Features
Platinum Bash Not A Smash
Despite its name, turnout for the Last Smash Platinum Bash, a student-sponsored concert featuring Jay-Z, Kelly Clarkson, Third Eye Blind and The Veronicas at the University of Arizona’s stadium in Tucson, was less than golden.
In fact, the April 29 concert – the first at the football stadium in more than 30 years – left the university’s Associated Student government more than $900,000 in the red, according to the school’s Daily Wildcat.
The event cost $1.42 million total, but the ASUA made only about $500,000 on tickets and merchandise, the paper said.
Jay-Z was reportedly paid $750,000 for his performance.
Outgoing ASUA President Tommy Bruce chalked up the loss to the economy, explaining the organization had “exhausted every avenue” in its attempt to sell 30,000 tickets to the show, for which planning began last year.
“Nobody predicted the economy would be the way it is now last May,” he told the paper. “The economy was getting worse, but we had already committed to doing a show.”
In the end, the ASUA reported that 11,500 people had attended the show, but only 6,100 of those were paid tickets, some of which cost as much as $200. The organization reportedly handed out nearly 5,000 tickets in newspaper, radio and student government promotions.

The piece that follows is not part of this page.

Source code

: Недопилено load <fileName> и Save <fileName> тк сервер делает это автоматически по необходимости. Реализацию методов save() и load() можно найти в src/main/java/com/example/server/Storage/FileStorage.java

The student organization will apply its entire $350,000 budget reserve along with a loan from the university’s book store to cover the loss, which will be paid back over a five-year period, the Daily Wildcat reported.
While the event was largely considered an epic failure, it looks like Chris Nagata, the incoming president for the organization, has plans to give concert promoting the old college try once again next year – just not stadium-size shows.
“We’ll look for different ways so that we’re not taking as big a financial risk,” he told the paper.